§ Your task
Every entry has to be restated word for word.

────────

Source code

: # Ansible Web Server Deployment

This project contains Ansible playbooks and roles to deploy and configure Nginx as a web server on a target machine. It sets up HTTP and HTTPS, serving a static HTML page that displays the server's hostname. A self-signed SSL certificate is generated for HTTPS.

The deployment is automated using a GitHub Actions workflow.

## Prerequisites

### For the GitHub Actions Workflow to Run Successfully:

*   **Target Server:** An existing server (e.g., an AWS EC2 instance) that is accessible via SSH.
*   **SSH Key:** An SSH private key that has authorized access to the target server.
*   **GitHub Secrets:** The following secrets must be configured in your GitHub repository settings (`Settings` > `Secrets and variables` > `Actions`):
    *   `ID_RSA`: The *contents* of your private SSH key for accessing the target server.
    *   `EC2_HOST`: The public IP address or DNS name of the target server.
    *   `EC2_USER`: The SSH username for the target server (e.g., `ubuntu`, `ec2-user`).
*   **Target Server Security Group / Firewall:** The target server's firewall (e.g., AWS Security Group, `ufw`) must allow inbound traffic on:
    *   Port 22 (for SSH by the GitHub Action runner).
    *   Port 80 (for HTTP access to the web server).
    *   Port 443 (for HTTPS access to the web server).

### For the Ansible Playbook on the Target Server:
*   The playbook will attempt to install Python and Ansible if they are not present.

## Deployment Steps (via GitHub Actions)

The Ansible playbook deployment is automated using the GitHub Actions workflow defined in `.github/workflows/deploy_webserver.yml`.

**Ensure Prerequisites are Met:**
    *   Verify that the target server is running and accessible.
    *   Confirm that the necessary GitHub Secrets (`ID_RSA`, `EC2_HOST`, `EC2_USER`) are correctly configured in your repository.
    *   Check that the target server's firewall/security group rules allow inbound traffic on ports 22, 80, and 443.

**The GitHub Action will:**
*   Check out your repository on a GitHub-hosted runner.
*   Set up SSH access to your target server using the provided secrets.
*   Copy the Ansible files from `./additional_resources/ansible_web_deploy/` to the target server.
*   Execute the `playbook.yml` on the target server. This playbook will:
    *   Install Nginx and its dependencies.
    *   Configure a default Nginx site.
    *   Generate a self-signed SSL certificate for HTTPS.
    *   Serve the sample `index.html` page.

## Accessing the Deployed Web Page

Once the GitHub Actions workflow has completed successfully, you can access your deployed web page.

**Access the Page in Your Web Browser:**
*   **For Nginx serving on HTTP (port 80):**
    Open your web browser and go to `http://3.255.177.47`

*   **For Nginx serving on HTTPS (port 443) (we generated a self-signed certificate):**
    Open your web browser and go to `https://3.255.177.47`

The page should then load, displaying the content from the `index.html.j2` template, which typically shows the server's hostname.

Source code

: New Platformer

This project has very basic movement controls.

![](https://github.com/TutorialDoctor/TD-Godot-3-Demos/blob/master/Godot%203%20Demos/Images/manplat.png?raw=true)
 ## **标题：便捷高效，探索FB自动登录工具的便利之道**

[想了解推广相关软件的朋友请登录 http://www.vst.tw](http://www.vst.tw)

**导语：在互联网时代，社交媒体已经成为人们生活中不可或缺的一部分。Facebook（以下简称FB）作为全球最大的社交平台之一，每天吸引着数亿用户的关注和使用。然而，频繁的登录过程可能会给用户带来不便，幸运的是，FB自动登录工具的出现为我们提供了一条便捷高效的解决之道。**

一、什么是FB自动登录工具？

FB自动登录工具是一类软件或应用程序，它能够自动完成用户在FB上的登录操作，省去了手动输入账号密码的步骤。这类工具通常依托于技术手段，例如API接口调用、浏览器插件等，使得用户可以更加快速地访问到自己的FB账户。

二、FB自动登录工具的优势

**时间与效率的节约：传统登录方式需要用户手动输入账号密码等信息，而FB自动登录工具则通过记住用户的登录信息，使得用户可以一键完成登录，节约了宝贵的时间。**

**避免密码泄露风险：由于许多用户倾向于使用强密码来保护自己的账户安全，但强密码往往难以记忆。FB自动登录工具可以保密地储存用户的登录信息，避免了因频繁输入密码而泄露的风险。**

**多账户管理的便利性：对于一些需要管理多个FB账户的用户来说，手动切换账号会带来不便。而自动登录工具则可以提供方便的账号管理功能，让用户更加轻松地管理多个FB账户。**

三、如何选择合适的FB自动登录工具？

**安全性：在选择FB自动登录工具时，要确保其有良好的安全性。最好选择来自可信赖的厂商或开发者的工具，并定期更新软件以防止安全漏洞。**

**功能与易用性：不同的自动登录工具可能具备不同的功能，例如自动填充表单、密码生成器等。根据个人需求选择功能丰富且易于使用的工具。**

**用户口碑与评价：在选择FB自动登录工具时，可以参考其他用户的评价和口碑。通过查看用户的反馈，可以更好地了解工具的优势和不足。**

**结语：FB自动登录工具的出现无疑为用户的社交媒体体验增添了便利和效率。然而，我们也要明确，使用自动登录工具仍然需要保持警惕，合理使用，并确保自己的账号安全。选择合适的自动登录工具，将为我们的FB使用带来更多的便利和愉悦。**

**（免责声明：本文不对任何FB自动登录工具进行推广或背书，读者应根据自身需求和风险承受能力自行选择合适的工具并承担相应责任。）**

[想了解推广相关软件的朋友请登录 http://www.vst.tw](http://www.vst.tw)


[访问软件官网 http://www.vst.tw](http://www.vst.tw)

────────

§ Output for this task
Source code

: # Ansible Web Server Deployment

This project contains Ansible playbooks and roles to deploy and configure Nginx as a web server on a target machine. It sets up HTTP and HTTPS, serving a static HTML page that displays the server's hostname. A self-signed SSL certificate is generated for HTTPS.

The deployment is automated using a GitHub Actions workflow.

## Prerequisites

### For the GitHub Actions Workflow to Run Successfully:

*   **Target Server:** An existing server (e.g., an AWS EC2 instance) that is accessible via SSH.
*   **SSH Key:** An SSH private key that has authorized access to the target server.
*   **GitHub Secrets:** The following secrets must be configured in your GitHub repository settings (`Settings` > `Secrets and variables` > `Actions`):
    *   `ID_RSA`: The *contents* of your private SSH key for accessing the target server.
    *   `EC2_HOST`: The public IP address or DNS name of the target server.
    *   `EC2_USER`: The SSH username for the target server (e.g., `ubuntu`, `ec2-user`).
*   **Target Server Security Group / Firewall:** The target server's firewall (e.g., AWS Security Group, `ufw`) must allow inbound traffic on:
    *   Port 22 (for SSH by the GitHub Action runner).
    *   Port 80 (for HTTP access to the web server).
    *   Port 443 (for HTTPS access to the web server).

### For the Ansible Playbook on the Target Server:
*   The playbook will attempt to install Python and Ansible if they are not present.

## Deployment Steps (via GitHub Actions)

The Ansible playbook deployment is automated using the GitHub Actions workflow defined in `.github/workflows/deploy_webserver.yml`.

**Ensure Prerequisites are Met:**
    *   Verify that the target server is running and accessible.
    *   Confirm that the necessary GitHub Secrets (`ID_RSA`, `EC2_HOST`, `EC2_USER`) are correctly configured in your repository.
    *   Check that the target server's firewall/security group rules allow inbound traffic on ports 22, 80, and 443.

**The GitHub Action will:**
*   Check out your repository on a GitHub-hosted runner.
*   Set up SSH access to your target server using the provided secrets.
*   Copy the Ansible files from `./additional_resources/ansible_web_deploy/` to the target server.
*   Execute the `playbook.yml` on the target server. This playbook will:
    *   Install Nginx and its dependencies.
    *   Configure a default Nginx site.
    *   Generate a self-signed SSL certificate for HTTPS.
    *   Serve the sample `index.html` page.

## Accessing the Deployed Web Page

Once the GitHub Actions workflow has completed successfully, you can access your deployed web page.

**Access the Page in Your Web Browser:**
*   **For Nginx serving on HTTP (port 80):**
    Open your web browser and go to `http://3.255.177.47`

*   **For Nginx serving on HTTPS (port 443) (we generated a self-signed certificate):**
    Open your web browser and go to `https://3.255.177.47`

The page should then load, displaying the content from the `index.html.j2` template, which typically shows the server's hostname.

Source code

: New Platformer

This project has very basic movement controls.

![](https://github.com/TutorialDoctor/TD-Godot-3-Demos/blob/master/Godot%203%20Demos/Images/manplat.png?raw=true)
 ## **标题：便捷高效，探索FB自动登录工具的便利之道**

[想了解推广相关软件的朋友请登录 http://www.vst.tw](http://www.vst.tw)

**导语：在互联网时代，社交媒体已经成为人们生活中不可或缺的一部分。Facebook（以下简称FB）作为全球最大的社交平台之一，每天吸引着数亿用户的关注和使用。然而，频繁的登录过程可能会给用户带来不便，幸运的是，FB自动登录工具的出现为我们提供了一条便捷高效的解决之道。**

一、什么是FB自动登录工具？

FB自动登录工具是一类软件或应用程序，它能够自动完成用户在FB上的登录操作，省去了手动输入账号密码的步骤。这类工具通常依托于技术手段，例如API接口调用、浏览器插件等，使得用户可以更加快速地访问到自己的FB账户。

二、FB自动登录工具的优势

**时间与效率的节约：传统登录方式需要用户手动输入账号密码等信息，而FB自动登录工具则通过记住用户的登录信息，使得用户可以一键完成登录，节约了宝贵的时间。**

**避免密码泄露风险：由于许多用户倾向于使用强密码来保护自己的账户安全，但强密码往往难以记忆。FB自动登录工具可以保密地储存用户的登录信息，避免了因频繁输入密码而泄露的风险。**

**多账户管理的便利性：对于一些需要管理多个FB账户的用户来说，手动切换账号会带来不便。而自动登录工具则可以提供方便的账号管理功能，让用户更加轻松地管理多个FB账户。**

三、如何选择合适的FB自动登录工具？

**安全性：在选择FB自动登录工具时，要确保其有良好的安全性。最好选择来自可信赖的厂商或开发者的工具，并定期更新软件以防止安全漏洞。**

**功能与易用性：不同的自动登录工具可能具备不同的功能，例如自动填充表单、密码生成器等。根据个人需求选择功能丰富且易于使用的工具。**

**用户口碑与评价：在选择FB自动登录工具时，可以参考其他用户的评价和口碑。通过查看用户的反馈，可以更好地了解工具的优势和不足。**

**结语：FB自动登录工具的出现无疑为用户的社交媒体体验增添了便利和效率。然而，我们也要明确，使用自动登录工具仍然需要保持警惕，合理使用，并确保自己的账号安全。选择合适的自动登录工具，将为我们的FB使用带来更多的便利和愉悦。**

**（免责声明：本文不对任何FB自动登录工具进行推广或背书，读者应根据自身需求和风险承受能力自行选择合适的工具并承担相应责任。）**

[想了解推广相关软件的朋友请登录 http://www.vst.tw](http://www.vst.tw)


[访问软件官网 http://www.vst.tw](http://www.vst.tw)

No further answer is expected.